*** INFORMATION SUPPLIED Section Begins ***

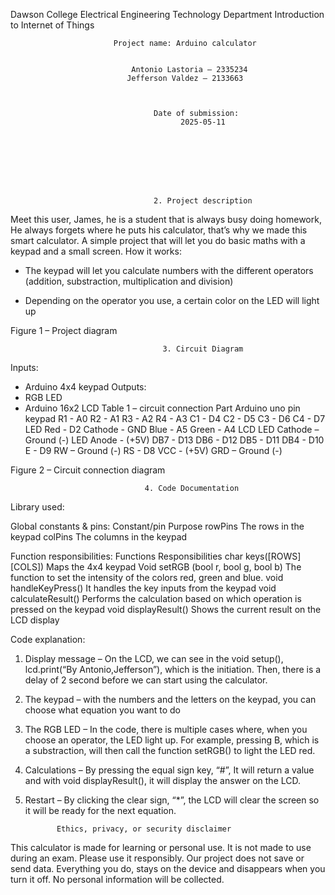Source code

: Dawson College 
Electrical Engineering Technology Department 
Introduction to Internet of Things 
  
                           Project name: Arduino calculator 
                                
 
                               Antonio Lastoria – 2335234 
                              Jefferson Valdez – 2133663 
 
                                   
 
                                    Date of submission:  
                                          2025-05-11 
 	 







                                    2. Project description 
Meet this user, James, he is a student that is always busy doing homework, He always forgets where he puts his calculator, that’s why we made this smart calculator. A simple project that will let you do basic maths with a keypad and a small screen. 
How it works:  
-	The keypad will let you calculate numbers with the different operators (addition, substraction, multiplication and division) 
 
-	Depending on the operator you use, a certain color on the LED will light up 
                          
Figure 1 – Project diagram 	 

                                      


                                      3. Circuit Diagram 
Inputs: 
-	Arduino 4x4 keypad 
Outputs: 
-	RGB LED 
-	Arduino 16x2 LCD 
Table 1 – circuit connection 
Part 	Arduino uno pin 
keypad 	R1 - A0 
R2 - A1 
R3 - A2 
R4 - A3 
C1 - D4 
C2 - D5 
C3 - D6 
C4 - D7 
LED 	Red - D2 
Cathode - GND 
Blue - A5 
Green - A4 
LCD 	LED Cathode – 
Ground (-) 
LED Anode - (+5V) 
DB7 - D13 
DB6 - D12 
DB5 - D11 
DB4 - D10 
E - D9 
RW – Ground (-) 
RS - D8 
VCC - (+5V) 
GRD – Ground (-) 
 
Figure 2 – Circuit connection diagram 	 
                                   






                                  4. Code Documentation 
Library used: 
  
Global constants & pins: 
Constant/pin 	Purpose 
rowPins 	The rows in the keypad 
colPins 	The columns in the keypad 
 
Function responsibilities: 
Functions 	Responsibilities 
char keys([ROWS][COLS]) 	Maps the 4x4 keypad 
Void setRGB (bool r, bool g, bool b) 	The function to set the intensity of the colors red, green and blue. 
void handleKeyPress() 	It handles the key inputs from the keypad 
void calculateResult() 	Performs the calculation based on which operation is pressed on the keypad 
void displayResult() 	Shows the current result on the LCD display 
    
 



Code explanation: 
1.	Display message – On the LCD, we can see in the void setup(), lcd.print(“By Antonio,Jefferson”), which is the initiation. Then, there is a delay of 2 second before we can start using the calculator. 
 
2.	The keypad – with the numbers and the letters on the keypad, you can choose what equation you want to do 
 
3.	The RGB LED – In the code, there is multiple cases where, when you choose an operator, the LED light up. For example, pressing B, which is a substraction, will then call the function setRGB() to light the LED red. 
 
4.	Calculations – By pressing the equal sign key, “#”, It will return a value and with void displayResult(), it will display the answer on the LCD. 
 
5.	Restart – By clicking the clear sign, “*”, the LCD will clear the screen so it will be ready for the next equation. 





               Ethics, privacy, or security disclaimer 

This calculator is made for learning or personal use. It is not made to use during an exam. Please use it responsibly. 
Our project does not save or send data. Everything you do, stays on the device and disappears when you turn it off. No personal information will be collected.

*** INFORMATION SUPPLIED Section Ends ***
*** INFORMATION SUPPLIED Section Begins ***

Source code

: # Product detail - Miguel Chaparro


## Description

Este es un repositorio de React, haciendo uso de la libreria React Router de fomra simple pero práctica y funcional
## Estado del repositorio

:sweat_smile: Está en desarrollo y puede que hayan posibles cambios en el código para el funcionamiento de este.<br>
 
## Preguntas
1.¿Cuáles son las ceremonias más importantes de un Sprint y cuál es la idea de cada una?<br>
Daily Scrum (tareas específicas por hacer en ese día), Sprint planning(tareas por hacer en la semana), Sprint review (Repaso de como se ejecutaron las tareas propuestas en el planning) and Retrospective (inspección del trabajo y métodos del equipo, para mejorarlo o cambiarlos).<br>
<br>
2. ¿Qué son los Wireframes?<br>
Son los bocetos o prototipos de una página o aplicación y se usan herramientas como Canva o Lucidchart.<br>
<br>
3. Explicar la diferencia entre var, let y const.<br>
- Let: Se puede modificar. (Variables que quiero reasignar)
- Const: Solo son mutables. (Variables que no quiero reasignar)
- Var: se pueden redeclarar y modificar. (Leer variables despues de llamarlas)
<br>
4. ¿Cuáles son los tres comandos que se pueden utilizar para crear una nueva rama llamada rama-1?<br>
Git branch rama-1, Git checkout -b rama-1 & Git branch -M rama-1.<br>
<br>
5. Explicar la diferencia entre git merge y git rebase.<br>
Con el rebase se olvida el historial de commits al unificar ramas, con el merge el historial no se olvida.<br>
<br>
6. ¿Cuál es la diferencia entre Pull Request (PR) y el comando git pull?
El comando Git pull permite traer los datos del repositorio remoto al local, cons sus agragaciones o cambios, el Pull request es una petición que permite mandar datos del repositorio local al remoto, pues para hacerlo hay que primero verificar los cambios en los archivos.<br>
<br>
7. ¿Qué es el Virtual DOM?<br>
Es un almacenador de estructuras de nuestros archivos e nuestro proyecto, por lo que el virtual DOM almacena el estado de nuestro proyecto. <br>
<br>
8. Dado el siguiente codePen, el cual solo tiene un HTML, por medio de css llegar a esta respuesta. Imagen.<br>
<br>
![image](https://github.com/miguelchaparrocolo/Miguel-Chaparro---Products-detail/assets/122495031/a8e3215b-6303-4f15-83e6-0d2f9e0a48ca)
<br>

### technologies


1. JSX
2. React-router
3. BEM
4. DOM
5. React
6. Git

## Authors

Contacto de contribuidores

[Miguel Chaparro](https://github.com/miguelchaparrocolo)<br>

*** INFORMATION SUPPLIED Section Ends ***

> [WHAT NEEDS TO BE DONE]:
Go to the line in the material above that contains "Void setRGB (bool" and copy exactly from there through the line that contains "Ethics, privacy, or", stopping after it.

> [OUTPUT OF THE TASK]:
Void setRGB (bool r, bool g, bool b) 	The function to set the intensity of the colors red, green and blue. 
void handleKeyPress() 	It handles the key inputs from the keypad 
void calculateResult() 	Performs the calculation based on which operation is pressed on the keypad 
void displayResult() 	Shows the current result on the LCD display 
    
 



Code explanation: 
1.	Display message – On the LCD, we can see in the void setup(), lcd.print(“By Antonio,Jefferson”), which is the initiation. Then, there is a delay of 2 second before we can start using the calculator. 
 
2.	The keypad – with the numbers and the letters on the keypad, you can choose what equation you want to do 
 
3.	The RGB LED – In the code, there is multiple cases where, when you choose an operator, the LED light up. For example, pressing B, which is a substraction, will then call the function setRGB() to light the LED red. 
 
4.	Calculations – By pressing the equal sign key, “#”, It will return a value and with void displayResult(), it will display the answer on the LCD. 
 
5.	Restart – By clicking the clear sign, “*”, the LCD will clear the screen so it will be ready for the next equation. 





               Ethics, privacy, or security disclaimer 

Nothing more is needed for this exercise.